Here's one of the points from Joshua Muravchik's "memo to neocons" in Foreign Policy, about how to save neoconservatism from...well, neocons, I guess:
Fix the Public Diplomacy Mess. The Bush administration deserves criticism for its failure to repair America’s public diplomacy apparatus. No group other than neocons is likely to figure out how to do that. We are, after all, a movement whose raison d’être was combating anti-Americanism in the United States. Who better, then, to combat it abroad?
The silver lining in the cloud of anti-Americanism is that every stuffy orthodoxy inspires some bright, independent-minded people to rebel. Like many of you, I receive a steady stream of messages from behind enemy lines, so to speak—from France, Germany, Arab countries, and even the BBC—saying, “The people all around me hate America, but I love America.” These people, strengthened and inspired, are our best defense against anti-Americanism. We need representatives on the ground in every country whose mission is to find and develop such friends, to let them know we appreciate them, to put them in contact with others of like mind, and to arm them with information and talking points.

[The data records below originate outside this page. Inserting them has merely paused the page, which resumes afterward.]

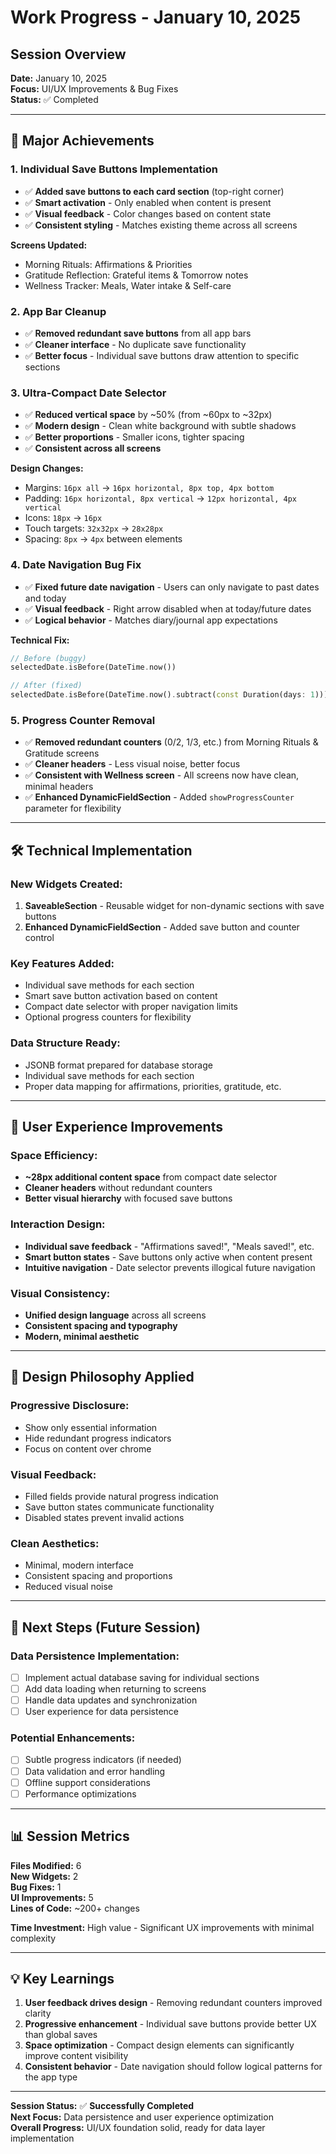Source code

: # Work Progress - January 10, 2025

## Session Overview
**Date:** January 10, 2025  
**Focus:** UI/UX Improvements & Bug Fixes  
**Status:** ✅ Completed

---

## 🎯 Major Achievements

### 1. **Individual Save Buttons Implementation**
- ✅ **Added save buttons to each card section** (top-right corner)
- ✅ **Smart activation** - Only enabled when content is present
- ✅ **Visual feedback** - Color changes based on content state
- ✅ **Consistent styling** - Matches existing theme across all screens

**Screens Updated:**
- Morning Rituals: Affirmations & Priorities
- Gratitude Reflection: Grateful items & Tomorrow notes  
- Wellness Tracker: Meals, Water intake & Self-care

### 2. **App Bar Cleanup**
- ✅ **Removed redundant save buttons** from all app bars
- ✅ **Cleaner interface** - No duplicate save functionality
- ✅ **Better focus** - Individual save buttons draw attention to specific sections

### 3. **Ultra-Compact Date Selector**
- ✅ **Reduced vertical space** by ~50% (from ~60px to ~32px)
- ✅ **Modern design** - Clean white background with subtle shadows
- ✅ **Better proportions** - Smaller icons, tighter spacing
- ✅ **Consistent across all screens**

**Design Changes:**
- Margins: `16px all` → `16px horizontal, 8px top, 4px bottom`
- Padding: `16px horizontal, 8px vertical` → `12px horizontal, 4px vertical`
- Icons: `18px` → `16px`
- Touch targets: `32x32px` → `28x28px`
- Spacing: `8px` → `4px` between elements

### 4. **Date Navigation Bug Fix**
- ✅ **Fixed future date navigation** - Users can only navigate to past dates and today
- ✅ **Visual feedback** - Right arrow disabled when at today/future dates
- ✅ **Logical behavior** - Matches diary/journal app expectations

**Technical Fix:**
```dart
// Before (buggy)
selectedDate.isBefore(DateTime.now())

// After (fixed)  
selectedDate.isBefore(DateTime.now().subtract(const Duration(days: 1)))
```

### 5. **Progress Counter Removal**
- ✅ **Removed redundant counters** (0/2, 1/3, etc.) from Morning Rituals & Gratitude screens
- ✅ **Cleaner headers** - Less visual noise, better focus
- ✅ **Consistent with Wellness screen** - All screens now have clean, minimal headers
- ✅ **Enhanced DynamicFieldSection** - Added `showProgressCounter` parameter for flexibility

---

## 🛠️ Technical Implementation

### **New Widgets Created:**
1. **SaveableSection** - Reusable widget for non-dynamic sections with save buttons
2. **Enhanced DynamicFieldSection** - Added save button and counter control

### **Key Features Added:**
- Individual save methods for each section
- Smart save button activation based on content
- Compact date selector with proper navigation limits
- Optional progress counters for flexibility

### **Data Structure Ready:**
- JSONB format prepared for database storage
- Individual save methods for each section
- Proper data mapping for affirmations, priorities, gratitude, etc.

---

## 📱 User Experience Improvements

### **Space Efficiency:**
- **~28px additional content space** from compact date selector
- **Cleaner headers** without redundant counters
- **Better visual hierarchy** with focused save buttons

### **Interaction Design:**
- **Individual save feedback** - "Affirmations saved!", "Meals saved!", etc.
- **Smart button states** - Save buttons only active when content present
- **Intuitive navigation** - Date selector prevents illogical future navigation

### **Visual Consistency:**
- **Unified design language** across all screens
- **Consistent spacing and typography**
- **Modern, minimal aesthetic**

---

## 🎨 Design Philosophy Applied

### **Progressive Disclosure:**
- Show only essential information
- Hide redundant progress indicators
- Focus on content over chrome

### **Visual Feedback:**
- Filled fields provide natural progress indication
- Save button states communicate functionality
- Disabled states prevent invalid actions

### **Clean Aesthetics:**
- Minimal, modern interface
- Consistent spacing and proportions
- Reduced visual noise

---

## 🔄 Next Steps (Future Session)

### **Data Persistence Implementation:**
- [ ] Implement actual database saving for individual sections
- [ ] Add data loading when returning to screens
- [ ] Handle data updates and synchronization
- [ ] User experience for data persistence

### **Potential Enhancements:**
- [ ] Subtle progress indicators (if needed)
- [ ] Data validation and error handling
- [ ] Offline support considerations
- [ ] Performance optimizations

---

## 📊 Session Metrics

**Files Modified:** 6  
**New Widgets:** 2  
**Bug Fixes:** 1  
**UI Improvements:** 5  
**Lines of Code:** ~200+ changes  

**Time Investment:** High value - Significant UX improvements with minimal complexity

---

## 💡 Key Learnings

1. **User feedback drives design** - Removing redundant counters improved clarity
2. **Progressive enhancement** - Individual save buttons provide better UX than global saves
3. **Space optimization** - Compact design elements can significantly improve content visibility
4. **Consistent behavior** - Date navigation should follow logical patterns for the app type

---

**Session Status:** ✅ **Successfully Completed**  
**Next Focus:** Data persistence and user experience optimization  
**Overall Progress:** UI/UX foundation solid, ready for data layer implementation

Today, no one in the U.S. Foreign Service is trained for this mission. The best model for such a program are the “Lovestonites” of the 1940s and 1950s, who, often employed as attachés in U.S. embassies, waged ideological warfare against communism in Europe and Russia. They learned their political skills back in the United States fighting commies in the labor unions. There is no way to reproduce the ideological mother’s milk on which Jay Lovestone nourished his acolytes, but we need to invent a synthetic formula. Some Foreign Service officers should be offered specialized training in the war of ideas, and a bunch of us neocons ought to volunteer to help teach it. There should be at least one graduate assigned to every major U.S. overseas post.
and now here's the lead story in Al Kamen's column today:
State Department career diplomats are in an uproar over the recent appointment of a mid-level civil servant who worked for Undersecretary Karen Hughes to a top job running the new Public Diplomacy Rapid Response office in Brussels.

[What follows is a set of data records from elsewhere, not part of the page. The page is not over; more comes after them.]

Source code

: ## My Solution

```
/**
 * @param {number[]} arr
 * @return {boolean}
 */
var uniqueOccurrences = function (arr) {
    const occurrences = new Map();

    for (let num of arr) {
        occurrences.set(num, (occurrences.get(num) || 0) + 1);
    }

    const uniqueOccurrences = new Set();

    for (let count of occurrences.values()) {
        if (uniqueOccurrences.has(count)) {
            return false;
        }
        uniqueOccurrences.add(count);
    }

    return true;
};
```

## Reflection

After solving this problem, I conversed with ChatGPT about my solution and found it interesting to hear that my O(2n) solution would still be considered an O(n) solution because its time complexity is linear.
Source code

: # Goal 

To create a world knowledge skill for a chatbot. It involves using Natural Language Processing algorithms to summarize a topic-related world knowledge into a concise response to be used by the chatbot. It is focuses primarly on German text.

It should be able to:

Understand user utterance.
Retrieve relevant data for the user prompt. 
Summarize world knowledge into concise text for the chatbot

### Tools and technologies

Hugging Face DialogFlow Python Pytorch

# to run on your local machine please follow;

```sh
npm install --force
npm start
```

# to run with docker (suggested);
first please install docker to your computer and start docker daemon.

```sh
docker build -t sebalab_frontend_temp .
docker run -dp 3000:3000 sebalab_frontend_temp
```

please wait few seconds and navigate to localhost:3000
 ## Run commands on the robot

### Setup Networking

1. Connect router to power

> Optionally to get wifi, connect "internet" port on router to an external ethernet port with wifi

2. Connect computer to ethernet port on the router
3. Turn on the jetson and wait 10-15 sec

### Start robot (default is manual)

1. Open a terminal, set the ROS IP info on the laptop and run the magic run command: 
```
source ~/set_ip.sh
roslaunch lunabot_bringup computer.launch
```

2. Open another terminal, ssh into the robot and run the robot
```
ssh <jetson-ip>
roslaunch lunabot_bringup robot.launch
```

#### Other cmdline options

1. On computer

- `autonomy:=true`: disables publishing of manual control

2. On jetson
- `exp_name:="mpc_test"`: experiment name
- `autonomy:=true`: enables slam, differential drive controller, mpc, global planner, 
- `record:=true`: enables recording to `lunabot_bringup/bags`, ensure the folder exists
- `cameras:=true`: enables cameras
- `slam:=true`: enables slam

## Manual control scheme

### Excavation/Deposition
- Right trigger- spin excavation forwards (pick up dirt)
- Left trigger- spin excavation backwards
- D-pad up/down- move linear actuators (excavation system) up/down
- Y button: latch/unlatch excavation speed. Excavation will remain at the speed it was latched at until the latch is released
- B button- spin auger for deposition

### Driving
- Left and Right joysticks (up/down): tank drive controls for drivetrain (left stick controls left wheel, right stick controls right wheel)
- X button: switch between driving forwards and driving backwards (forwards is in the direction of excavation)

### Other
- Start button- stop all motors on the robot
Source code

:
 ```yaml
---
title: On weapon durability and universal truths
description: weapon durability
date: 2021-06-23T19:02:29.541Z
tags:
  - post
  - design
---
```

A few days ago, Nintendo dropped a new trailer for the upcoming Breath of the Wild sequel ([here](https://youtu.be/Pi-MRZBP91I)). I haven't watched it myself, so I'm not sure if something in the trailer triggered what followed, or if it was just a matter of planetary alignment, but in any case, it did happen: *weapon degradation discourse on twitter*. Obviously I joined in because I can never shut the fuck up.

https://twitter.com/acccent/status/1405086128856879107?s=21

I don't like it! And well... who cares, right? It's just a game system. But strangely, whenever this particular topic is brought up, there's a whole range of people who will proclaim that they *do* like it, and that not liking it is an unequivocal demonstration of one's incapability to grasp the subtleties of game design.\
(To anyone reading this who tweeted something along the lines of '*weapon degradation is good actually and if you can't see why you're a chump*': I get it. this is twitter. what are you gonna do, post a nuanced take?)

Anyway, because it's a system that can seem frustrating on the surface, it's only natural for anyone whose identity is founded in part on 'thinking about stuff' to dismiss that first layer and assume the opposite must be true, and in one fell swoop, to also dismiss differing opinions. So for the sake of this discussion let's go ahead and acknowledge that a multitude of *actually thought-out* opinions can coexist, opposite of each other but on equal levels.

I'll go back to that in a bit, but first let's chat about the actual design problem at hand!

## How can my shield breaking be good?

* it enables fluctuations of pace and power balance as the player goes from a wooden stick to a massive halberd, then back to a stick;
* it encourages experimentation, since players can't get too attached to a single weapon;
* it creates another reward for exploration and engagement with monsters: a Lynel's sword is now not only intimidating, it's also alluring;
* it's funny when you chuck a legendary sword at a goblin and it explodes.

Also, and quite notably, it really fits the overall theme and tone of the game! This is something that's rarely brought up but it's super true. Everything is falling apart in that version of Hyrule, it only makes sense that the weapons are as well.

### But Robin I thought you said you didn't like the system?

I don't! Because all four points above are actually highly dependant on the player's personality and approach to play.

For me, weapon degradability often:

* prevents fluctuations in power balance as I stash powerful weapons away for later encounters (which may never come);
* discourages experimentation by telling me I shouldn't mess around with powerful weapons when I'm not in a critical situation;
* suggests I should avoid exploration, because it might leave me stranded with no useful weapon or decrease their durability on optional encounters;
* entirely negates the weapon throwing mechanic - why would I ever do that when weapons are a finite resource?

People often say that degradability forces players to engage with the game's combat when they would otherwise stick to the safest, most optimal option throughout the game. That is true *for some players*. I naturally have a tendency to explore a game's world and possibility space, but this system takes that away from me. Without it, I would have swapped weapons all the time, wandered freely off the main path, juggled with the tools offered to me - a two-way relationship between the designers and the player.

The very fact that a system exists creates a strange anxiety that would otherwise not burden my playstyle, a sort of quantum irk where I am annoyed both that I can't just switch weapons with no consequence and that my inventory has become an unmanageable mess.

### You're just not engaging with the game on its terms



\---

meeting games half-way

In an unusually strong letter last week to Secretary of State Condoleezza Rice, J. Anthony Holmes, head of the American Foreign Service Association, called the selection of Diane Zeleny a "pre-cooked deal," apparently done by manipulating the process and violating personnel rules and standard practices. AFSA, he said, was filing a grievance "to undo this assignment."
The job opening was never properly advertised. It was quietly announced at virtually the last minute in the personnel selection cycle, sources said, so there was no way top officers could apply for it.

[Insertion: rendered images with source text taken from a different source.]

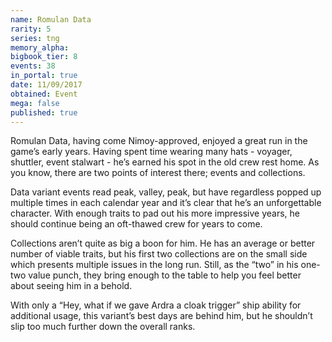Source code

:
 ```yaml
---
name: Romulan Data
rarity: 5
series: tng
memory_alpha:
bigbook_tier: 8
events: 38
in_portal: true
date: 11/09/2017
obtained: Event
mega: false
published: true
---
```


Romulan Data, having come Nimoy-approved, enjoyed a great run in the game’s early years. Having spent time wearing many hats - voyager, shuttler, event stalwart - he’s earned his spot in the old crew rest home. As you know, there are two points of interest there; events and collections.

Data variant events read peak, valley, peak, but have regardless popped up multiple times in each calendar year and it’s clear that he’s an unforgettable character. With enough traits to pad out his more impressive years, he should continue being an oft-thawed crew for years to come. 

Collections aren’t quite as big a boon for him. He has an average or better number of viable traits, but his first two collections are on the small side which presents multiple issues in the long run. Still, as the “two” in his one-two value punch, they bring enough to the table to help you feel better about seeing him in a behold.

With only a “Hey, what if we gave Ardra a cloak trigger” ship ability for additional usage, this variant’s best days are behind him, but he shouldn’t slip too much further down the overall ranks.
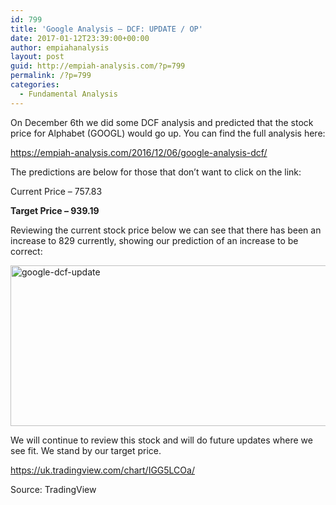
 ```yaml
---
id: 799
title: 'Google Analysis – DCF: UPDATE / OP'
date: 2017-01-12T23:39:00+00:00
author: empiahanalysis
layout: post
guid: http://empiah-analysis.com/?p=799
permalink: /?p=799
categories:
  - Fundamental Analysis
---
```

On December 6th we did some DCF analysis and predicted that the stock price for Alphabet (GOOGL) would go up. You can find the full analysis here:

<https://empiah-analysis.com/2016/12/06/google-analysis-dcf/>

The predictions are below for those that don&#8217;t want to click on the link:

Current Price – 757.83

**Target Price – 939.19**

Reviewing the current stock price below we can see that there has been an increase to 829 currently, showing our prediction of an increase to be correct:

<img loading="lazy" class="alignnone size-full wp-image-805" src="https://empiahanalysis.files.wordpress.com/2017/01/google-dcf-update.png?resize=640%2C257" alt="google-dcf-update" width="640" height="257" data-recalc-dims="1" /> 

We will continue to review this stock and will do future updates where we see fit. We stand by our target price.

<https://uk.tradingview.com/chart/IGG5LCOa/>

Source: TradingView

Not so, say department officials. There was nothing untoward. The Brussels job wasn't created until the yearly State Department selection process was largely completed, and most people had already received their next posting. In addition, Hughes and Rice believe Zeleny is "the right person for the job," a spokesman said, "and they have full confidence in her."
Holmes's protest comes at a time when career officers were already upset over a wave of lower-level officers with political connections leapfrogging to top jobs. Also new rules require service in hardship posts, especially Iraq, before anyone can get the cushier European jobs. And many of those jobs are being shifted to send diplomats to Sudan and other garden spots.
The Brussels job, Holmes said, "might well have been a perfect fit . . . for a veteran coming out of . . . Iraq, Afghanistan, Pakistan or Saudi Arabia." But Zeleny was the only one who applied. Holmes called the selection "unfathomable."
Well, not really. Zeleny, who moved to Brussels for this new job at the end of August, has worked for several years in Europe, including in Brussels and at other posts. Besides, Zeleny is married to Reuel Marc Gerecht, an author and a former CIA Middle East specialist who was an early participant in the Project for the New American Century, the neocon hub and center for Iraq war enthusiasts. Gerecht, an expert on terrorism, was a prominent promoter of the war and has met with President Bush to offer advice on Iraq.
Victoria Nuland, a career officer now in Brussels as our ambassador to NATO, is a pal, and Nuland's husband is Robert Kagan, an author and Washington Post columnist and a PNAC founding member. So now there's four for bridge.
Hardly "unfathomable."
Man, sometimes these coincidences are just eerie, no?